:: Data ::
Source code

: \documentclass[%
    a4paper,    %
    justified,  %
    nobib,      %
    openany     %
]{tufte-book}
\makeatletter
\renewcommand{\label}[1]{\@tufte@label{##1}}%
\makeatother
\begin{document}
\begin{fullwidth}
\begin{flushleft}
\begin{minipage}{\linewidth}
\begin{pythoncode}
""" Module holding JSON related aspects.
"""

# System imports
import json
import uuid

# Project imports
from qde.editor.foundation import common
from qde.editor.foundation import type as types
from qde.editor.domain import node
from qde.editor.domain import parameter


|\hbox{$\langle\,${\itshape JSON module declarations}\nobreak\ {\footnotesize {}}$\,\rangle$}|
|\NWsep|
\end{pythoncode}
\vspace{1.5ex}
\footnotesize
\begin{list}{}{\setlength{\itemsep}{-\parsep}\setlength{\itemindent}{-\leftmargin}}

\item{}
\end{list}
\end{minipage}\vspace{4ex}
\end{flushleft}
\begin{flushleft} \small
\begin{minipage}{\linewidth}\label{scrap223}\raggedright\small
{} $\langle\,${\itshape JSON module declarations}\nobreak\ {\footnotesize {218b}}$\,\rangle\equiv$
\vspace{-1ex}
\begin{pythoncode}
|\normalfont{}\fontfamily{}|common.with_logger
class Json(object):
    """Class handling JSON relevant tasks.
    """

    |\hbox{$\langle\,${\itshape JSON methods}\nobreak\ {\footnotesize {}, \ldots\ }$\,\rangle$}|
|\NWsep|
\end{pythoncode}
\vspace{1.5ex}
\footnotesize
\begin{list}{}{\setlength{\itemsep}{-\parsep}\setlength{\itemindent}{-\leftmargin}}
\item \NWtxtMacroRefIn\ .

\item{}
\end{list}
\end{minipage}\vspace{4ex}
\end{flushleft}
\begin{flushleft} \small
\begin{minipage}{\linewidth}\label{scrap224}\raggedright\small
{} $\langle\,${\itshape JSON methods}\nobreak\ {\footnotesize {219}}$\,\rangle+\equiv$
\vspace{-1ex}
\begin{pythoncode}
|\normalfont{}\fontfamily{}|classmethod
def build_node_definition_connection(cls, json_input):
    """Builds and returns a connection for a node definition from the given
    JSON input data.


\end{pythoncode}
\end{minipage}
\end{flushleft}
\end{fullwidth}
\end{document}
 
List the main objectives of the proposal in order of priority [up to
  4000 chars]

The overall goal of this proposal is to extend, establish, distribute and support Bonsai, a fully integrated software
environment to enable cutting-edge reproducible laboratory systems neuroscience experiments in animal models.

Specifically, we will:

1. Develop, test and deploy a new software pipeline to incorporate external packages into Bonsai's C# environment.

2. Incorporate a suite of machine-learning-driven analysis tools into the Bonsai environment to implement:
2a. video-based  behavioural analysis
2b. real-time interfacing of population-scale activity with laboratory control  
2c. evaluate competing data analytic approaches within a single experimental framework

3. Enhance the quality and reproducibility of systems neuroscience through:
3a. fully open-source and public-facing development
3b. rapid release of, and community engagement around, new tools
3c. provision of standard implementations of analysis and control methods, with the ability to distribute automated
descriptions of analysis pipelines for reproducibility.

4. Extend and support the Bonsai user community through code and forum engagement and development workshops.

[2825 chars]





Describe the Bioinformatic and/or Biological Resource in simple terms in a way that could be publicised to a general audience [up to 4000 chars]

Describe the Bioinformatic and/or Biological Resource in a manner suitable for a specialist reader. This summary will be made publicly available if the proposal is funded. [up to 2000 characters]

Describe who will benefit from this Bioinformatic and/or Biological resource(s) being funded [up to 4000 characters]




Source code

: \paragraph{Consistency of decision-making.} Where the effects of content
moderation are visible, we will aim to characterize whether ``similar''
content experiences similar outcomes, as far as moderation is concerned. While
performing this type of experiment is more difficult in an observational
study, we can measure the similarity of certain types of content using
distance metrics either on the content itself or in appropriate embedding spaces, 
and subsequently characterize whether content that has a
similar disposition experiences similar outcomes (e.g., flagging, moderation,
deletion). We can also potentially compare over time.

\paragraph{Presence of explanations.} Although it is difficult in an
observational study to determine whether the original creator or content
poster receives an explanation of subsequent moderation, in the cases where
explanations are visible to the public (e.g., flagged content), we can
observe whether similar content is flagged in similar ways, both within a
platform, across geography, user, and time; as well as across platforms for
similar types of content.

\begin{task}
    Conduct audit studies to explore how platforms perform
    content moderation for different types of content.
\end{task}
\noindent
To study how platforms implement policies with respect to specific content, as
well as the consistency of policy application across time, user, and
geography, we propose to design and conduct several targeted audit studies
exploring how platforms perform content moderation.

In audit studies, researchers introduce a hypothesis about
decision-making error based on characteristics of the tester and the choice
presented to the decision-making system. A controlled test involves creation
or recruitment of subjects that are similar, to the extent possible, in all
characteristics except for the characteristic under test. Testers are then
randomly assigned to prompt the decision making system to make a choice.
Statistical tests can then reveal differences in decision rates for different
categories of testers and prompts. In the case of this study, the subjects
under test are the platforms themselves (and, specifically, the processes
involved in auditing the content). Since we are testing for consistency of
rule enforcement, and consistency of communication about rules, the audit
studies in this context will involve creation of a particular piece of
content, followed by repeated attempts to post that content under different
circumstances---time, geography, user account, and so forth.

:: Task goal ::
Return every line of the material word for word.

:: Task response ::
Source code

: \documentclass[%
    a4paper,    %
    justified,  %
    nobib,      %
    openany     %
]{tufte-book}
\makeatletter
\renewcommand{\label}[1]{\@tufte@label{##1}}%
\makeatother
\begin{document}
\begin{fullwidth}
\begin{flushleft}
\begin{minipage}{\linewidth}
\begin{pythoncode}
""" Module holding JSON related aspects.
"""

# System imports
import json
import uuid

# Project imports
from qde.editor.foundation import common
from qde.editor.foundation import type as types
from qde.editor.domain import node
from qde.editor.domain import parameter


|\hbox{$\langle\,${\itshape JSON module declarations}\nobreak\ {\footnotesize {}}$\,\rangle$}|
|\NWsep|
\end{pythoncode}
\vspace{1.5ex}
\footnotesize
\begin{list}{}{\setlength{\itemsep}{-\parsep}\setlength{\itemindent}{-\leftmargin}}

\item{}
\end{list}
\end{minipage}\vspace{4ex}
\end{flushleft}
\begin{flushleft} \small
\begin{minipage}{\linewidth}\label{scrap223}\raggedright\small
{} $\langle\,${\itshape JSON module declarations}\nobreak\ {\footnotesize {218b}}$\,\rangle\equiv$
\vspace{-1ex}
\begin{pythoncode}
|\normalfont{}\fontfamily{}|common.with_logger
class Json(object):
    """Class handling JSON relevant tasks.
    """

    |\hbox{$\langle\,${\itshape JSON methods}\nobreak\ {\footnotesize {}, \ldots\ }$\,\rangle$}|
|\NWsep|
\end{pythoncode}
\vspace{1.5ex}
\footnotesize
\begin{list}{}{\setlength{\itemsep}{-\parsep}\setlength{\itemindent}{-\leftmargin}}
\item \NWtxtMacroRefIn\ .

\item{}
\end{list}
\end{minipage}\vspace{4ex}
\end{flushleft}
\begin{flushleft} \small
\begin{minipage}{\linewidth}\label{scrap224}\raggedright\small
{} $\langle\,${\itshape JSON methods}\nobreak\ {\footnotesize {219}}$\,\rangle+\equiv$
\vspace{-1ex}
\begin{pythoncode}
|\normalfont{}\fontfamily{}|classmethod
def build_node_definition_connection(cls, json_input):
    """Builds and returns a connection for a node definition from the given
    JSON input data.


\end{pythoncode}
\end{minipage}
\end{flushleft}
\end{fullwidth}
\end{document}
 
List the main objectives of the proposal in order of priority [up to
  4000 chars]

The overall goal of this proposal is to extend, establish, distribute and support Bonsai, a fully integrated software
environment to enable cutting-edge reproducible laboratory systems neuroscience experiments in animal models.

Specifically, we will:

1. Develop, test and deploy a new software pipeline to incorporate external packages into Bonsai's C# environment.

2. Incorporate a suite of machine-learning-driven analysis tools into the Bonsai environment to implement:
2a. video-based  behavioural analysis
2b. real-time interfacing of population-scale activity with laboratory control  
2c. evaluate competing data analytic approaches within a single experimental framework

3. Enhance the quality and reproducibility of systems neuroscience through:
3a. fully open-source and public-facing development
3b. rapid release of, and community engagement around, new tools
3c. provision of standard implementations of analysis and control methods, with the ability to distribute automated
descriptions of analysis pipelines for reproducibility.

4. Extend and support the Bonsai user community through code and forum engagement and development workshops.

[2825 chars]





Describe the Bioinformatic and/or Biological Resource in simple terms in a way that could be publicised to a general audience [up to 4000 chars]

Describe the Bioinformatic and/or Biological Resource in a manner suitable for a specialist reader. This summary will be made publicly available if the proposal is funded. [up to 2000 characters]

Describe who will benefit from this Bioinformatic and/or Biological resource(s) being funded [up to 4000 characters]




Source code

: \paragraph{Consistency of decision-making.} Where the effects of content
moderation are visible, we will aim to characterize whether ``similar''
content experiences similar outcomes, as far as moderation is concerned. While
performing this type of experiment is more difficult in an observational
study, we can measure the similarity of certain types of content using
distance metrics either on the content itself or in appropriate embedding spaces, 
and subsequently characterize whether content that has a
similar disposition experiences similar outcomes (e.g., flagging, moderation,
deletion). We can also potentially compare over time.

\paragraph{Presence of explanations.} Although it is difficult in an
observational study to determine whether the original creator or content
poster receives an explanation of subsequent moderation, in the cases where
explanations are visible to the public (e.g., flagged content), we can
observe whether similar content is flagged in similar ways, both within a
platform, across geography, user, and time; as well as across platforms for
similar types of content.

\begin{task}
    Conduct audit studies to explore how platforms perform
    content moderation for different types of content.
\end{task}
\noindent
To study how platforms implement policies with respect to specific content, as
well as the consistency of policy application across time, user, and
geography, we propose to design and conduct several targeted audit studies
exploring how platforms perform content moderation.

In audit studies, researchers introduce a hypothesis about
decision-making error based on characteristics of the tester and the choice
presented to the decision-making system. A controlled test involves creation
or recruitment of subjects that are similar, to the extent possible, in all
characteristics except for the characteristic under test. Testers are then
randomly assigned to prompt the decision making system to make a choice.
Statistical tests can then reveal differences in decision rates for different
categories of testers and prompts. In the case of this study, the subjects
under test are the platforms themselves (and, specifically, the processes
involved in auditing the content). Since we are testing for consistency of
rule enforcement, and consistency of communication about rules, the audit
studies in this context will involve creation of a particular piece of
content, followed by repeated attempts to post that content under different
circumstances---time, geography, user account, and so forth.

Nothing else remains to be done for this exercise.